# Melsaphim's WIP log



## melsaphim (Jan 1, 2010)

Having cleared out my model collection today (slimming it down to only models i'm gonna use) I also decided to clear up the mess that is my many many project logs and turn them into one manageable and updatable log. So here it is, no more starting a project and not finishing it thus wasting the time of all those who read it. Here i shall place all i am working on for those interested in seeing it and following my progress to see if i can finally finish a project i start ^^

First off i shall show some of the models i've finished lately that have been in other threads;

My blood ravens strike force;

















My high elves;

















Captain Titus;









Not a lot really but these are only the projects i'm currently working on that have been posted in other logs, some of the stuff i started a while ago in logs has since been lost or broken or turned into something else. Now for some projects i am working on now;

Firebelly;









Emperor's Champion;









And my own pride n joy (hopefully);









Seeing as how i'm always starting but never finishing logs and projects i thought this would be a good way to keep everything in one place and stop wasting everyones time. Hopefully i will be able to keep this one updated as much as possible as hearing input from you guys helps keep me motivated and wanting to do this :biggrin:

Cheers and C&C welcome as always
Melsaphim


----------



## Midge913 (Oct 21, 2010)

I have followed along with some of your other logs and I will follow along with this one as well. I look forward to seeing what you do with the Firebelly. I don't really plan on doing an Ogres army but I may pick that model up just to paint it.


----------



## melsaphim (Jan 1, 2010)

Midge913 said:


> I have followed along with some of your other logs and I will follow along with this one as well. I look forward to seeing what you do with the Firebelly. I don't really plan on doing an Ogres army but I may pick that model up just to paint it.

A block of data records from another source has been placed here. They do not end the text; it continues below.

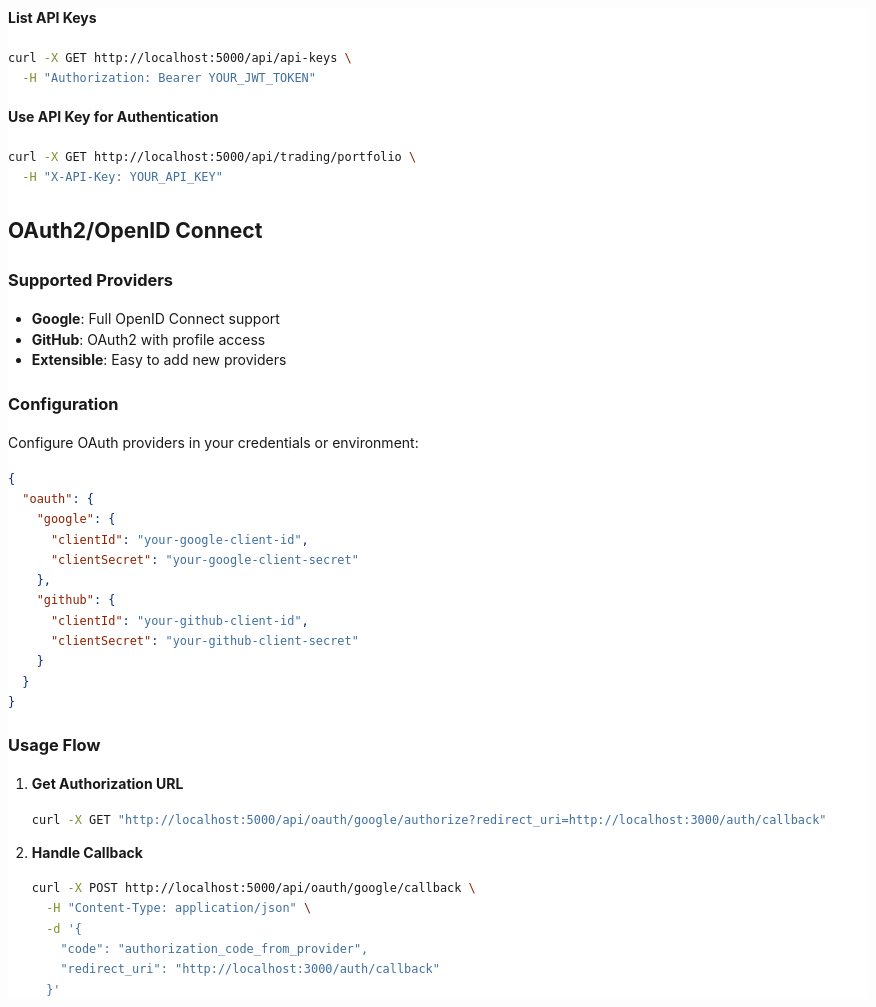 #### List API Keys

```bash
curl -X GET http://localhost:5000/api/api-keys \
  -H "Authorization: Bearer YOUR_JWT_TOKEN"
```

#### Use API Key for Authentication

```bash
curl -X GET http://localhost:5000/api/trading/portfolio \
  -H "X-API-Key: YOUR_API_KEY"
```

## OAuth2/OpenID Connect

### Supported Providers

- **Google**: Full OpenID Connect support
- **GitHub**: OAuth2 with profile access
- **Extensible**: Easy to add new providers

### Configuration

Configure OAuth providers in your credentials or environment:

```json
{
  "oauth": {
    "google": {
      "clientId": "your-google-client-id",
      "clientSecret": "your-google-client-secret"
    },
    "github": {
      "clientId": "your-github-client-id", 
      "clientSecret": "your-github-client-secret"
    }
  }
}
```

### Usage Flow

1. **Get Authorization URL**
   ```bash
   curl -X GET "http://localhost:5000/api/oauth/google/authorize?redirect_uri=http://localhost:3000/auth/callback"
   ```

2. **Handle Callback**
   ```bash
   curl -X POST http://localhost:5000/api/oauth/google/callback \
     -H "Content-Type: application/json" \
     -d '{
       "code": "authorization_code_from_provider",
       "redirect_uri": "http://localhost:3000/auth/callback"
     }'
   ```
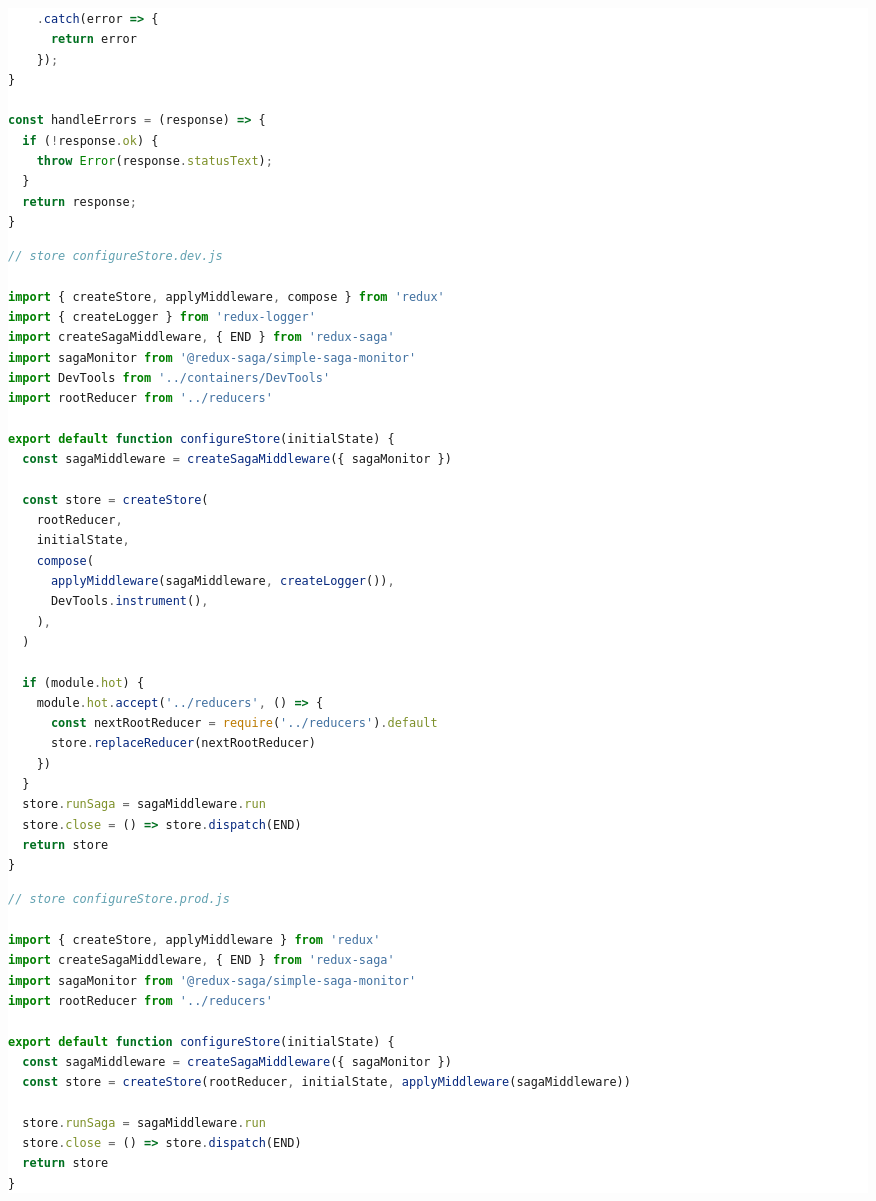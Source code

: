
 ```js
    .catch(error => {
      return error
    });
}

const handleErrors = (response) => {
  if (!response.ok) {
    throw Error(response.statusText);
  }
  return response;
}
```

```js
// store configureStore.dev.js

import { createStore, applyMiddleware, compose } from 'redux'
import { createLogger } from 'redux-logger'
import createSagaMiddleware, { END } from 'redux-saga'
import sagaMonitor from '@redux-saga/simple-saga-monitor'
import DevTools from '../containers/DevTools'
import rootReducer from '../reducers'

export default function configureStore(initialState) {
  const sagaMiddleware = createSagaMiddleware({ sagaMonitor })

  const store = createStore(
    rootReducer,
    initialState,
    compose(
      applyMiddleware(sagaMiddleware, createLogger()),
      DevTools.instrument(),
    ),
  )

  if (module.hot) {
    module.hot.accept('../reducers', () => {
      const nextRootReducer = require('../reducers').default
      store.replaceReducer(nextRootReducer)
    })
  }
  store.runSaga = sagaMiddleware.run
  store.close = () => store.dispatch(END)
  return store
}
```

```js
// store configureStore.prod.js

import { createStore, applyMiddleware } from 'redux'
import createSagaMiddleware, { END } from 'redux-saga'
import sagaMonitor from '@redux-saga/simple-saga-monitor'
import rootReducer from '../reducers'

export default function configureStore(initialState) {
  const sagaMiddleware = createSagaMiddleware({ sagaMonitor })
  const store = createStore(rootReducer, initialState, applyMiddleware(sagaMiddleware))

  store.runSaga = sagaMiddleware.run
  store.close = () => store.dispatch(END)
  return store
}
```
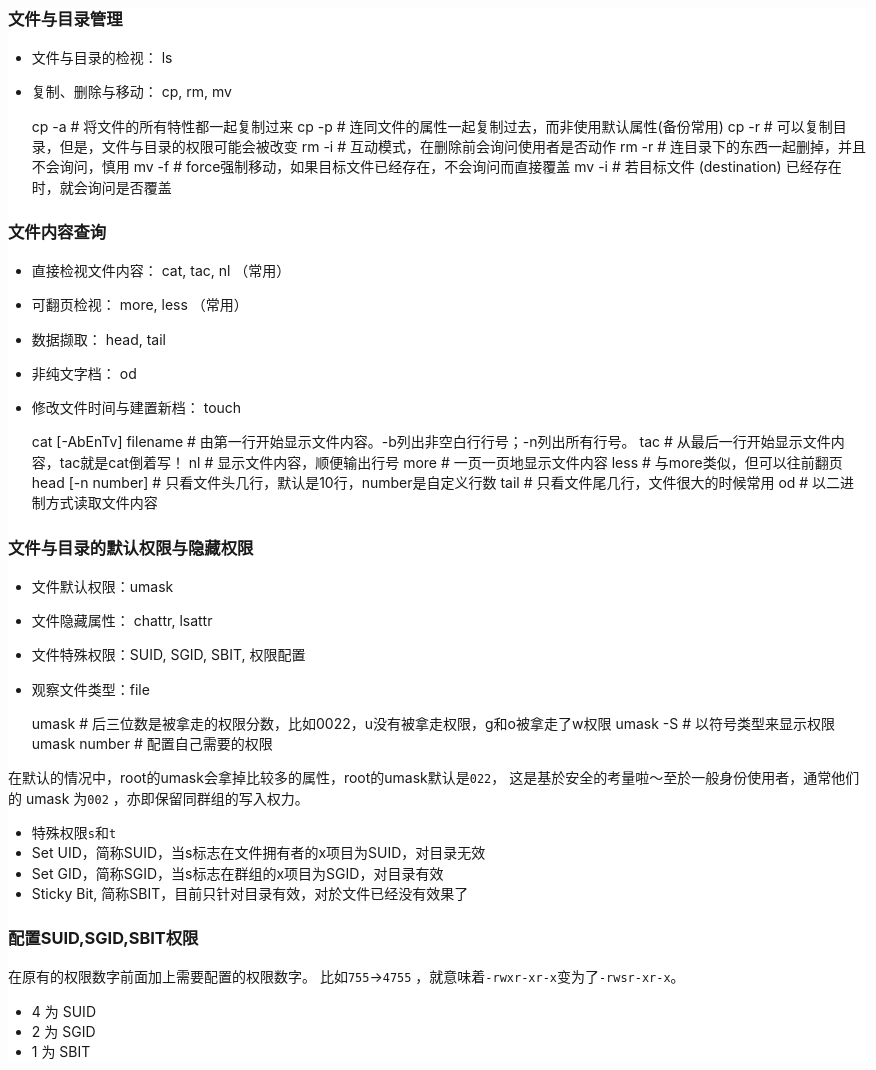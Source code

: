### 文件与目录管理

  * 文件与目录的检视： ls
  * 复制、删除与移动： cp, rm, mv
    
    cp -a        # 将文件的所有特性都一起复制过来
    cp -p        # 连同文件的属性一起复制过去，而非使用默认属性(备份常用)
    cp -r        # 可以复制目录，但是，文件与目录的权限可能会被改变
    rm -i        # 互动模式，在删除前会询问使用者是否动作
    rm -r        # 连目录下的东西一起删掉，并且不会询问，慎用
    mv -f        # force强制移动，如果目标文件已经存在，不会询问而直接覆盖
    mv -i        # 若目标文件 (destination) 已经存在时，就会询问是否覆盖

### 文件内容查询

  * 直接检视文件内容： cat, tac, nl （常用）
  * 可翻页检视： more, less （常用）
  * 数据撷取： head, tail
  * 非纯文字档： od
  * 修改文件时间与建置新档： touch
    
    cat [-AbEnTv] filename # 由第一行开始显示文件内容。-b列出非空白行行号；-n列出所有行号。
    tac                    # 从最后一行开始显示文件内容，tac就是cat倒着写！
    nl                     # 显示文件内容，顺便输出行号
    more                   # 一页一页地显示文件内容
    less                   # 与more类似，但可以往前翻页
    head [-n number]       # 只看文件头几行，默认是10行，number是自定义行数
    tail                   # 只看文件尾几行，文件很大的时候常用
    od                     # 以二进制方式读取文件内容

### 文件与目录的默认权限与隐藏权限

  * 文件默认权限：umask
  * 文件隐藏属性： chattr, lsattr
  * 文件特殊权限：SUID, SGID, SBIT, 权限配置
  * 观察文件类型：file
    
    umask           # 后三位数是被拿走的权限分数，比如0022，u没有被拿走权限，g和o被拿走了w权限
    umask -S        # 以符号类型来显示权限
    umask number    # 配置自己需要的权限

在默认的情况中，root的umask会拿掉比较多的属性，root的umask默认是`022`， 这是基於安全的考量啦～至於一般身份使用者，通常他们的 umask 为`002` ，亦即保留同群组的写入权力。

  * 特殊权限`s`和`t`
  * Set UID，简称SUID，当s标志在文件拥有者的x项目为SUID，对目录无效
  * Set GID，简称SGID，当s标志在群组的x项目为SGID，对目录有效
  * Sticky Bit, 简称SBIT，目前只针对目录有效，对於文件已经没有效果了

### 配置SUID,SGID,SBIT权限

在原有的权限数字前面加上需要配置的权限数字。 比如`755`->`4755` ，就意味着`-rwxr-xr-x`变为了`-rwsr-xr-x`。

  * 4 为 SUID
  * 2 为 SGID
  * 1 为 SBIT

Thanks Midge, I follow along with alot of your logs myself though haven't found myself commenting on any yet, mainly cos i never know what to say. Hopefully getting on with this log of my own will resolve that one :biggrin: 

I'm looking forward to painting the firebelly myself however i will be using as much help as i can get from members here and the tutorials as i have no idea where to start with him tbh. The model itself was a wonder to put together however and i am really itching to begin work on him, maybe today, maybe.
Any help you could offer on where to start with this beast would be greatly appreciated as i'm pretty sure it's close to the biggest challenge i've given myself ever before.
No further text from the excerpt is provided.